Instant research is in accordance with the previous work of Valero et al. (2013) who developed alginate and gallan based edible coatings and applied the resultant coatings on four different varieties. In their research, they were able to control moisture loss appreciably. Moreover, acidity losses, softening and color changes were delayed significantly by the use of coatings. In another study, Azeredo et al. (2012) worked on coating combination involving polysaccharides to produce edible films and coatings. In their investigation, combination between acerola puree and alginate was reinforced with cellulose or montmorillonite to form nanocomposite edible films and edible coatings. They deduced that coatings decreased fruit weight loss, moisture loss, decay incidence and ripening rates.

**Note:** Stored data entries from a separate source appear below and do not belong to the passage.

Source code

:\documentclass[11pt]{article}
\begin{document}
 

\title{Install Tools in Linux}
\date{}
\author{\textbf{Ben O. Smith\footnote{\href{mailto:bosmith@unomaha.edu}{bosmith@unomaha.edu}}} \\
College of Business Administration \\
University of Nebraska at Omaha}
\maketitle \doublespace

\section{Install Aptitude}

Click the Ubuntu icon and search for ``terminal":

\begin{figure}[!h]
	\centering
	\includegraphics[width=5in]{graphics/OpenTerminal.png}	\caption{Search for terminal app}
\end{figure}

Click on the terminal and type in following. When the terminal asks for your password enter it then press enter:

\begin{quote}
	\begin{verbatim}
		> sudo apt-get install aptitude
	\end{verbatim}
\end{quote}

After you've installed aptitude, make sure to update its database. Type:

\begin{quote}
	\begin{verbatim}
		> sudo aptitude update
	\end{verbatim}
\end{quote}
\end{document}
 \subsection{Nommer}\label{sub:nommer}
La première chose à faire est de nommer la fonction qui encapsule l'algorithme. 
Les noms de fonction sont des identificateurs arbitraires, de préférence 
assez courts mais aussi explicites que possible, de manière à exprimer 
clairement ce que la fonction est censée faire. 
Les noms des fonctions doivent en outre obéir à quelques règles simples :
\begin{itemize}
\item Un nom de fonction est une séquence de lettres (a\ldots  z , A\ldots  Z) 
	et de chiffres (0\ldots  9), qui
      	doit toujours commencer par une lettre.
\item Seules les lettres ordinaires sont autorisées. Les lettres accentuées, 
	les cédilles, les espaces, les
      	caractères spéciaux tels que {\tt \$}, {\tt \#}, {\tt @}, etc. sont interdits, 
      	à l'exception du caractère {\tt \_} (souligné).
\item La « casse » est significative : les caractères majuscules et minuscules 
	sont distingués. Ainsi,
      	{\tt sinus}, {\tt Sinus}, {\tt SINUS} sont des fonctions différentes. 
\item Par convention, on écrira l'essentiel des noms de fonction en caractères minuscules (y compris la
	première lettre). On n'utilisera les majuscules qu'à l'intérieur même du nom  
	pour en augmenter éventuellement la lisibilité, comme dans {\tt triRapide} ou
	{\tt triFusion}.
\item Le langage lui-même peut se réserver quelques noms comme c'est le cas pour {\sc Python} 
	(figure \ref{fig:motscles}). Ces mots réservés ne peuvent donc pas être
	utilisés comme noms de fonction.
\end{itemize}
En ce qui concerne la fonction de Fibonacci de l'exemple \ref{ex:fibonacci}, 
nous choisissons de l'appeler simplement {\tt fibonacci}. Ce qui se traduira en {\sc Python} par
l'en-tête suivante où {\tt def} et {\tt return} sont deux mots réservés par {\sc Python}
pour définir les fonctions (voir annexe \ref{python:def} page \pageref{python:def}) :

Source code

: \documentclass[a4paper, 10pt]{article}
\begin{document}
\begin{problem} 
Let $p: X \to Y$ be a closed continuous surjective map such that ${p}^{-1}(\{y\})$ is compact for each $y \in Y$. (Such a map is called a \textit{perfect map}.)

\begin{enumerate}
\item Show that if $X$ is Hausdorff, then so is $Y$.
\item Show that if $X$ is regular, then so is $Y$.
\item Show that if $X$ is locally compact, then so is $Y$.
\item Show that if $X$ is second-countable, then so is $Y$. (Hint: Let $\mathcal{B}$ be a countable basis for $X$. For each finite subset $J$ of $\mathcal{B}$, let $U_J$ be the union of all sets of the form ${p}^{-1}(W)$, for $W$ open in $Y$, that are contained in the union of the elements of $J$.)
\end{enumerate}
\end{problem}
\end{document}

Recently Peretto et al. (2014) deduced that edible coatings had significant impact on the postharvest quality of strawberry kept at 10°C for 10 days with 90% RH. They inferred that coatings worked to reduce the moisture loss appreciably, with better firmness, color and stable antioxidant profile during storage. Furthermore, they were of the opinion that natural antimicrobial vapors when incorporated into the coating matrix helped increase total phenolics content and antioxidant activity of fruit at the end of the storage period. In another investigation Saucedo-Pompaet al. (2009) explored alginate based edible coatings and their effects on the overall quality and shelflife extension of avocado fruit. They evinced that coating application resulted in significant decrease in the moisture loss from the coated produce as compared to the uncoated one.

Instant results are in agreement with the work of Golet al. (2013); they applied carboxymethyl cellulose and chitosan based coatings on strawberry. They deduced that coatings worked appreciably to extend the shelf life of perishable produce by maintaining the total soluble solids as compared to uncoated fruit. Moreover, coated fruits significantly delayed weight loss and senescence in the commodity. They suggested that use of coatings is imperative in extending the shelf-life and maintaining quality of strawberry fruit. In another investigation, Benitez et al. (2013) conducted efficacy of aloe vera based edible coatings at four different concentrationsin maintaining the quality of fresh-cut kiwifruit. It was inferred that aloe vera coating reduced respiration rates and microbial spoilage in coated fruits. Furthermore, aloe-vera coating improved the quality of stored kiwifruit slices. The best results obtained in the instrumental texture profile and in the preference panel test were with the 5% coating, indicating that this may be a healthy alternative coating for fresh-cut kiwifruit.

Earlier, Tanada-Palmuet al. (2006) used gluten based bilayer edible coatings on strawberry to extend shelflife and maintain desirable quality characteristics. They observed that coatings resulted in maintaining total solids of the coated fruit. Moreover, moisture loss and acidity variations were also controlled. The bilayer coating of wheat gluten and lipids (beeswax, stearic and palmitic acids) showed better results from the physico-chemical analysis compared to the control fruit.Sensory evaluation of the strawberries showed that the gluten and the composite coatings maintained the visual quality of the fruit during the storage time, and the taste of the strawberries with the gluten coating was acceptable to consumers.